David Swallow, a senior director with the Regional Transportation Commission of Southern Nevada, told the Las Vegas Convention and Visitors Authority board of directors on Jan. 12 that bus fares from routes along the Strip represent about 34 percent of all transit revenue and that the Strip line far outperforms most public transit systems. In fact, if the Strip is broken out separately, farebox revenue provides 163 percent of operational costs.
So the resort corridor has the density and customer demand to potentially be a viable line. Couple that density and demand with the Strip’s close proximity to the airport — another high-density, high-demand area — and getting to hotels can be a difficult and unnecessarily long process that makes a light-rail line worthy of consideration. We’re not talking about more than 40 miles of line, as in Denver, or even the 23-mile line in Phoenix. An airport connection to the Strip has a chance to actually be economically viable.
However, extending from the Strip to downtown or anywhere else in the Las Vegas Valley sends light rail off the rails, into areas of less density with far less demand.
Mr. Velotta reported that Robert Lang, the director of Brookings Mountain West at the University of Nevada, Las Vegas, gave a two-hour talk Jan. 15 on the benefits of light rail and how a successful system that has been developed in Phoenix could be replicated in Southern Nevada. Mr. Lang said he spent a semester at Arizona State University when Phoenix’s Valley Metro system was under construction, and while that time was “awful” and “disruptive,” Mr. Lang noted the system has drawn new real estate investment and provided more transportation convenience.
Left unsaid is what such an extensive line hasn’t drawn: more riders. Yes, the Phoenix line extends throughout much of the region, but overall public transportation ridership — bus and light rail — has been flat since light rail began operating in 2009. Fares for light rail only cover about 40 percent of operating costs (perhaps not even near that, depending on how you do the math), leaving taxpayers on the hook for the other 60 percent in perpetuity. And a primary reason for that is that a lot of light-rail routes aren’t drawing paying customers.
With that in mind, planners have to be exceptionally cautious with light rail in Las Vegas. They don’t need to do this all at once. In 2005, there was a proposal put forth to use existing rail line for a 33-mile plan that would include Henderson, downtown and North Las Vegas — a multibillion-dollar proposition that wouldn’t have even included stops where patrons would most need them. Furthermore, proponents’ own studies showed it wouldn’t save commuters time. We opposed it as a boondoggle with bailout written all over it.

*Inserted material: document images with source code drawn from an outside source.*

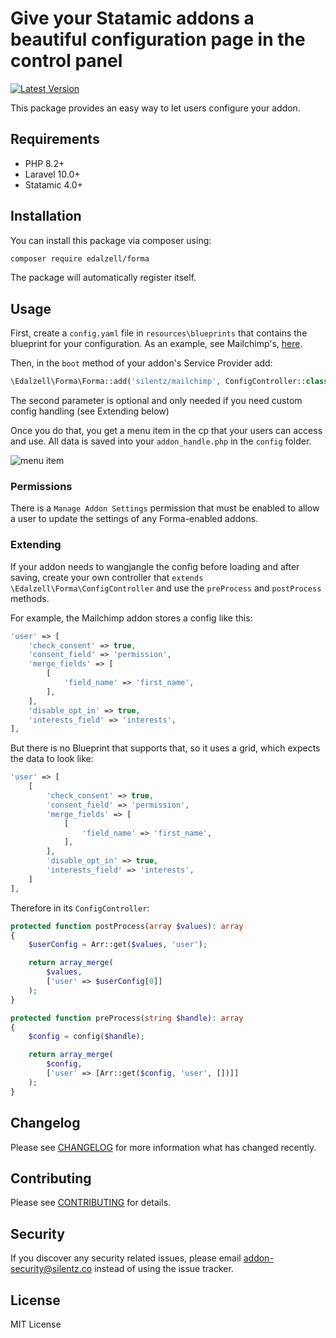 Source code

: # Give your Statamic addons a beautiful configuration page in the control panel
[![Latest Version](https://img.shields.io/github/release/edalzell/statamic-forma.svg?style=flat-square)](https://github.com/edalzell/statamic-forma/releases)

This package provides an easy way to let users configure your addon.

## Requirements

* PHP 8.2+
* Laravel 10.0+
* Statamic 4.0+

## Installation

You can install this package via composer using:

```bash
composer require edalzell/forma
```

The package will automatically register itself.

## Usage

First, create a `config.yaml` file in `resources\blueprints` that contains the blueprint for your configuration. As an example, see Mailchimp's, [here](https://github.com/silentzco/statamic-mailchimp/blob/main/resources/blueprints/config.yaml).

Then, in the `boot` method of your addon's Service Provider add:
```php
\Edalzell\Forma\Forma::add('silentz/mailchimp', ConfigController::class);
```

The second parameter is optional and only needed if you need custom config handling (see Extending below)

Once you do that, you get a menu item in the cp that your users can access and use. All data is saved into your `addon_handle.php` in the `config` folder.

![menu item](https://raw.githubusercontent.com/edalzell/statamic-forma/main/images/mailchimp-menu.png)

### Permissions

There is a `Manage Addon Settings` permission that must be enabled to allow a user to update the settings of any Forma-enabled addons.

### Extending

If your addon needs to wangjangle the config before loading and after saving, create your own controller that `extends \Edalzell\Forma\ConfigController` and use the `preProcess` and `postProcess` methods.

For example, the Mailchimp addon stores a config like this:
```php
'user' => [
    'check_consent' => true,
    'consent_field' => 'permission',
    'merge_fields' => [
        [
            'field_name' => 'first_name',
        ],
    ],
    'disable_opt_in' => true,
    'interests_field' => 'interests',
],
```

But there is no Blueprint that supports that, so it uses a grid, which expects the data to look like:
```php
'user' => [
    [
        'check_consent' => true,
        'consent_field' => 'permission',
        'merge_fields' => [
            [
                'field_name' => 'first_name',
            ],
        ],
        'disable_opt_in' => true,
        'interests_field' => 'interests',
    ]
],
```

Therefore in its `ConfigController`:
```php
protected function postProcess(array $values): array
{
    $userConfig = Arr::get($values, 'user');

    return array_merge(
        $values,
        ['user' => $userConfig[0]]
    );
}

protected function preProcess(string $handle): array
{
    $config = config($handle);

    return array_merge(
        $config,
        ['user' => [Arr::get($config, 'user', [])]]
    );
}
```


## Changelog

Please see [CHANGELOG](CHANGELOG.md) for more information what has changed recently.

## Contributing

Please see [CONTRIBUTING](CONTRIBUTING.md) for details.

## Security

If you discover any security related issues, please email [addon-security@silentz.co](mailto:addon-security@silentz.co) instead of using the issue tracker.

## License

MIT License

Phoenix has already poured more than $1.4 billion into its system and last year had to go back to voters to pass an an additional $7.4 billion for light-rail expansion in the coming decades. Randal O’Toole, a transportation expert with Cato Institute, said undoubtedly that expansion will go to less-dense areas with less demand, further decreasing its viability, which is negligible to begin with.
A line from the airport to the Strip — Mr. O’Toole doesn’t even endorse that proposal — might cost $1 billion or more, as well, but that’s where the focus must be, since that line actually has the potential to be an effective use of funds. Figure out how to pay for the airport-to-Strip stretch, both in the short and long term, and figure out a way to make sure guests can easily exit trains and get to the check-in desks at Strip properties. Those are the most important elements.
Light rail can be a plausible solution to some of Las Vegas’ transportation issues. But it’s only part of the solution, and for now, it’s a worthwhile pursuit in only part of Las Vegas — from the airport to the Strip corridor. That’s an idea that could work with the right plan.